Designed for an art collector and his family, Caterpillar House is located on the outskirts of Santiago in a new suburban residential area of Chile. Completed in 2012 by Sebastian Irarrazaval and Erick Caro, this house is built from some shipping containers to reduce construction time and costs.
Concept
For this project, there are some second-hand shipping containers that used: one 40“ open-top container for the swimming pool, six 20“ standard containers, and five 40“ standard containers.
There are two main purposes of this house. The first is to integrate the house into the part of the city’s territory where the Andes Mountain presence is very strong. This presence is also considered as a sloped ground that needed to be negotiated and an obvious background worst to be highlighted.
The second purpose is to allow the external air around the house to run easily and smoothly through all spaces of the house and its different parts to avoid mechanical cooling every day.
Design
The strategy for the first purpose consists of placing the house’s volumes as if they were resting on the slope and allowing the volumes to be blended by the site’s slope. The entrance and the children’s sleeping rooms are the results of this tide adjustment of the house to the natural ground.

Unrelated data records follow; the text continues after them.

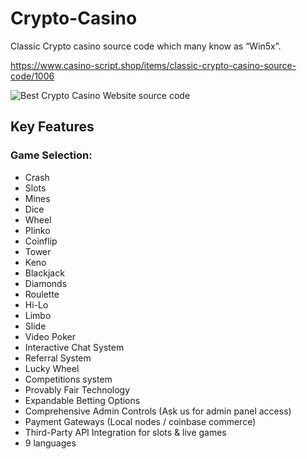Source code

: # Crypto-Casino
Classic Crypto casino source code which many know as “Win5x”.

https://www.casino-script.shop/items/classic-crypto-casino-source-code/1006

![Best Crypto Casino Website source code](https://www.casino-script.shop/images/items/2volejrejnmg/cK1Ev63hcSZDjTA_1720781287.webp)

## Key Features
### Game Selection:
 - Crash
 - Slots
 - Mines
 - Dice
 - Wheel
 - Plinko
 - Coinflip
 - Tower
 - Keno
 - Blackjack
 - Diamonds
 - Roulette
 - Hi-Lo
 - Limbo
 - Slide
 - Video Poker
- Interactive Chat System
- Referral System
- Lucky Wheel
- Competitions system
- Provably Fair Technology
- Expandable Betting Options
- Comprehensive Admin Controls (Ask us for admin panel access)
- Payment Gateways (Local nodes / coinbase commerce)
- Third-Party API Integration for slots & live games
- 9 languages
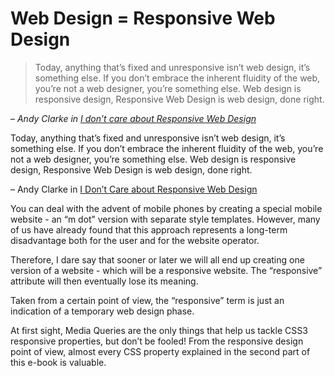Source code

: Web Design = Responsive Web Design 
==================================

> Today, anything that’s fixed and unresponsive isn’t web design, it’s something else. If you don’t embrace the inherent fluidity of the web, you’re not a web designer, you’re something else. Web design is responsive design, Responsive Web Design is web design, done right.

– <cite>Andy Clarke in [I don’t care about Responsive Web Design](https://stuffandnonsense.co.uk/blog/about/i_dont_care_about_responsive_web_design)</cite>

Today, anything that’s fixed and unresponsive isn’t web design, it’s something
else. If you don’t embrace the inherent fluidity of the web, you’re not a web
designer, you’re something else. Web design is responsive design, Responsive Web
Design is web design, done right.

– Andy Clarke in [I Don’t Care about Responsive Web
Design](https://stuffandnonsense.co.uk/blog/about/i_dont_care_about_responsive_web_design)

You can deal with the advent of mobile phones by creating a special mobile
website - an “m dot” version with separate style templates. However, many of us
have already found that this approach represents a long-term disadvantage both
for the user and for the website operator.

Therefore, I dare say that sooner or later we will all end up creating one
version of a website - which will be a responsive website. The “responsive”
attribute will then eventually lose its meaning.

Taken from a certain point of view, the “responsive” term is just an indication
of a temporary web design phase.

At first sight, Media Queries are the only things that help us tackle CSS3
responsive properties, but don’t be fooled! From the responsive design point of
view, almost every CSS property explained in the second part of this e-book is
valuable.

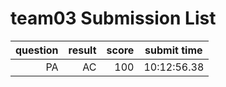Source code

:# team03 Submission List
question | result | score | submit time
----:|----:|-----:|-----
PA | AC | 100 | 10:12:56.38
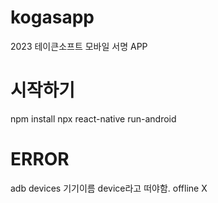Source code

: # kogasapp
2023 테이큰소프트 모바일 서명 APP

# 시작하기
npm install
npx react-native run-android

# ERROR
adb devices 
기기이름  device라고 떠야함. offline X 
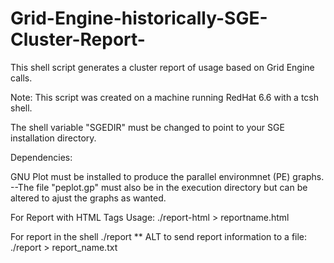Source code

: # Grid-Engine-historically-SGE-Cluster-Report-
This shell script generates a cluster report of usage based on Grid Engine calls.

Note:
This script was created on a machine running RedHat 6.6 with a tcsh shell.

The shell variable "SGEDIR" must be changed to point to your SGE installation directory.

Dependencies:

GNU Plot must be installed to produce the parallel environmnet (PE) graphs.
--The file "peplot.gp" must also be in the execution directory but can be altered to ajust the graphs as wanted.   

For Report with HTML Tags Usage:
./report-html > reportname.html

For report in the shell
./report
  ** ALT to send report information to a file:
    ./report > report_name.txt

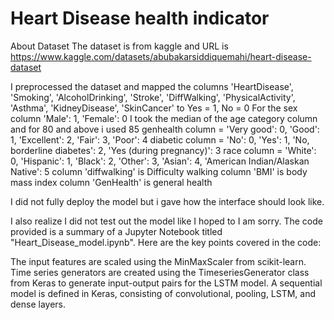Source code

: # Heart Disease health indicator

About Dataset
The dataset is from kaggle and URL is https://www.kaggle.com/datasets/abubakarsiddiquemahi/heart-disease-dataset

I preprocessed the dataset and mapped  the columns 'HeartDisease', 'Smoking', 'AlcoholDrinking', 'Stroke', 'DiffWalking', 'PhysicalActivity', 'Asthma', 'KidneyDisease', 'SkinCancer' to Yes  = 1, No = 0
For the sex column 'Male': 1, 'Female': 0
I took the median of the age category column and for 80 and above i used 85
genhealth column = 'Very good': 0, 'Good': 1, 'Excellent': 2, 'Fair': 3, 'Poor': 4
diabetic column = 'No': 0, 'Yes': 1, 'No, borderline diabetes': 2, 'Yes (during pregnancy)': 3
race column = 'White': 0, 'Hispanic': 1, 'Black': 2, 'Other': 3, 'Asian': 4, 'American Indian/Alaskan Native': 5
column 'diffwalking' is Difficulty walking
column 'BMI' is body mass index
column 'GenHealth' is general health

I did not fully deploy the model but i gave how the interface should look like.

I also realize I did not test out the model like I hoped to I am sorry.
The code provided is a summary of a Jupyter Notebook titled "Heart_Disease_model.ipynb". Here are the key points covered in the code:

The input features are scaled using the MinMaxScaler from scikit-learn.
Time series generators are created using the TimeseriesGenerator class from Keras to generate input-output pairs for the LSTM model.
A sequential model is defined in Keras, consisting of convolutional, pooling, LSTM, and dense layers.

For the second purpose, the strategy consists of organizing the program and keeping the interstitial spaces for circulation. The proposed interstitial spaces can increase the perimeter of the house, allowing most of the time to have air and light entering the house spaces from two opposite sides. By aligning the doors and windows along axes, visual integration can be created and easing air movement as well.
Construction
The first step of the construction is placing the retaining walls to create a horizontal plane to place the house’s public areas. The second is mounting and ensembling the containers on top to place the house’s private areas. The last is wrapping the containers with unitarian material to integrate the parts to create a ventilated facade.
Materials
The material palette is chosen for this project because it is low cost and low maintenance material as well. Skylights, doors, and windows are architectonic elements that repeated and rationalized all over the house to create architectonic peace and to reduce cost.
Materials: 1 X 40 “ open top shipping container, 6 X 20 “standard shipping containers, 5 X 40 “standard shipping containers, concrete retaining walls, steel plates, timber wood, and gypsum board.